Wednesday 6 April 2011

Fukushima- Is reactor no 1 undergoing periodic Nuclear Fission?

As reported in an earlier post some evidence emerging from few sources has lead experts to speculate that the reactor core in Unit 1 is still undergoing periodic Nuclear Fission.

Today Tokyo Electric Power Co. announced they are to inject nitrogen into reactor unit 1 at the crippled Fukushima Daiichi nuclear power complex, aiming to reduce the risk of a hydrogen explosion.


The nitrogen, is expected to be injected into the containment vessel of unit 1 reactor. The process is expected to take several days. However Hidehiko Nishiyama, government's nuclear agency spokesman denied there is an immediate danger of explosion.

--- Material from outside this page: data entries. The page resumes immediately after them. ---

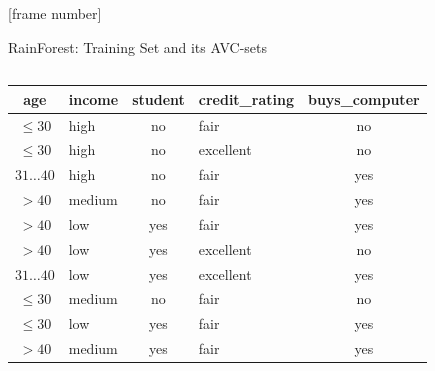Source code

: \documentclass[aspectratio=169,t,table]{beamer}
\begin{document}
  {
    [frame number]
    \begin{frame}{RainForest: Training Set and its AVC-sets}
      \begin{columns}
        \begin{column}{0.6\textwidth}
          \begin{tabular}{|c|l|c|l|c|}
            \hline
            \cellcolor{blue!20}age & \cellcolor{blue!20}income & \cellcolor{blue!20}student & \cellcolor{blue!20}credit\_rating & \cellcolor{brown!20}buys\_computer \\\hline
            \cellcolor{yellow!20}$\leq30$ & \cellcolor{yellow!20}high & \cellcolor{yellow!20}no & \cellcolor{yellow!20}fair & \cellcolor{red!20}no \\\hline
            \cellcolor{yellow!20}$\leq30$ & \cellcolor{yellow!20}high & \cellcolor{yellow!20}no & \cellcolor{yellow!20}excellent & \cellcolor{red!20}no \\\hline
            \cellcolor{yellow!20}$31\ldots40$ & \cellcolor{yellow!20}high & \cellcolor{yellow!20}no & \cellcolor{yellow!20}fair & \cellcolor{green!20}yes \\\hline
            \cellcolor{yellow!20}$>40$ & \cellcolor{yellow!20}medium & \cellcolor{yellow!20}no & \cellcolor{yellow!20}fair & \cellcolor{green!20}yes \\\hline
            \cellcolor{yellow!20}$>40$ & \cellcolor{yellow!20}low & \cellcolor{yellow!20}yes & \cellcolor{yellow!20}fair & \cellcolor{green!20}yes \\\hline
            \cellcolor{yellow!20}$>40$ & \cellcolor{yellow!20}low & \cellcolor{yellow!20}yes & \cellcolor{yellow!20}excellent & \cellcolor{red!20}no \\\hline
            \cellcolor{yellow!20}$31\ldots40$ & \cellcolor{yellow!20}low & \cellcolor{yellow!20}yes & \cellcolor{yellow!20}excellent & \cellcolor{green!20}yes \\\hline
            \cellcolor{yellow!20}$\leq30$ & \cellcolor{yellow!20}medium & \cellcolor{yellow!20}no & \cellcolor{yellow!20}fair & \cellcolor{red!20}no \\\hline
            \cellcolor{yellow!20}$\leq30$ & \cellcolor{yellow!20}low & \cellcolor{yellow!20}yes & \cellcolor{yellow!20}fair & \cellcolor{green!20}yes \\\hline
            \cellcolor{yellow!20}$>40$ & \cellcolor{yellow!20}medium & \cellcolor{yellow!20}yes & \cellcolor{yellow!20}fair & \cellcolor{green!20}yes \\\hline

\end{tabular}
\end{column}
\end{columns}
\end{frame}}
\end{document}
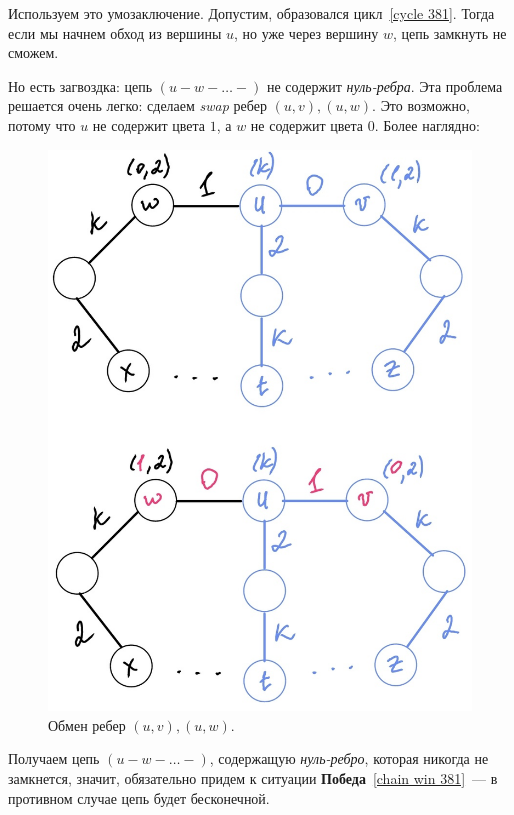 Используем это умозаключение. Допустим, образовался цикл~\ref{cycle 381}. Тогда если мы начнем обход из вершины \(u\), но уже через вершину \(w\), цепь замкнуть не сможем.

Но есть загвоздка: цепь \((u-w-\ldots-)\) не содержит \emph{нуль-ребра}. Эта проблема решается очень легко: сделаем \emph{swap} ребер \((u, v), (u, w)\). Это возможно, потому что \(u\) не содержит цвета \(1\), а \(w\) не содержит цвета \(0\). Более наглядно:
\begin{figure}[H]
    \centering
    \includegraphics[scale=0.3]{Fall/img/solution-381_main_swap.jpg}
    \caption{Обмен ребер \((u, v), (u, w)\).} \label{main swap 381}
\end{figure}

Получаем цепь \((u-w-\ldots-)\), содержащую \emph{нуль-ребро}, которая никогда не замкнется, значит, обязательно придем к ситуации \textbf{Победа}~\eqref{chain win 381}~--- в противном случае цепь будет бесконечной.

What make experts think Unit 1 may have become critical again?


Data released by TEPCO the plant operator indicates that although Fukushima Unit 1 was shut down during the March 11 earthquake, it appears to have "gone critical" again without human intervention. The detection of short-lived radioactive isotopes, substantiates the existence of this inadvertent criticality.

When Uranium atom splits, it also produces 2 Neutrons, those hit the next Uranium atom and causes it to split and on and on. That is called ‘chain reaction’. So when Neutrons are present, it indicates a chain reaction in a nuclear reactor.

On the 23 of March The Kyodo news published an item titled “Neutron Beam observed 13 times at crippled Fukushima nuke plant” It said: “The measured neutron beam may be evidence that uranium and plutonium leaked from the plant's nuclear reactors and spent nuclear fuels have discharged a small amount of neutron beams through nuclear fission.”

Last week a reputable scientific paper was published on Japanfocus.org titled “What Caused the high Cl-38 Radioactivity in Fukushima Daiichi Reactor #1?” Where it discuses the discovery of an isotope called Chlorine-38, which does not exist in nature.

Chlorine-38 is created from Chlorine-37 absorbing a Neutron. Chlorine-37 is present in sea water and sea water has been used inside the reactors in an attempt to cool it. The paper suggests that nuclear chain reaction with sea water was responsible for the Chlorine-38 isotope found.

On the 1st of April, TEPCO the plant operator published it’s own report where they presented that the isotope Tellurium 129 was found in Fukushima unit 1. According to Arnold Gundersen A former nuclear industry senior vice president, with 39-years of nuclear power engineering experience, Tellurium 129 has 70 minute half life and that can only exist if Nuclear Fission is still going on. This isotope decays very quickly and should not have been found had the reactor has been shut down. The report also indicate 10 times higher levels of iodine 131 in Unit 1 compared with measurements in Unit 2 and 3.

KyodoNews reports today “A seawater sample taken near reactor No. 2 water intake on Saturday, showed a radioactive iodine-131 concentration of 7.5 million times the maximum level permitted under law, or about 300,000 becquerels per cubic centimeter.”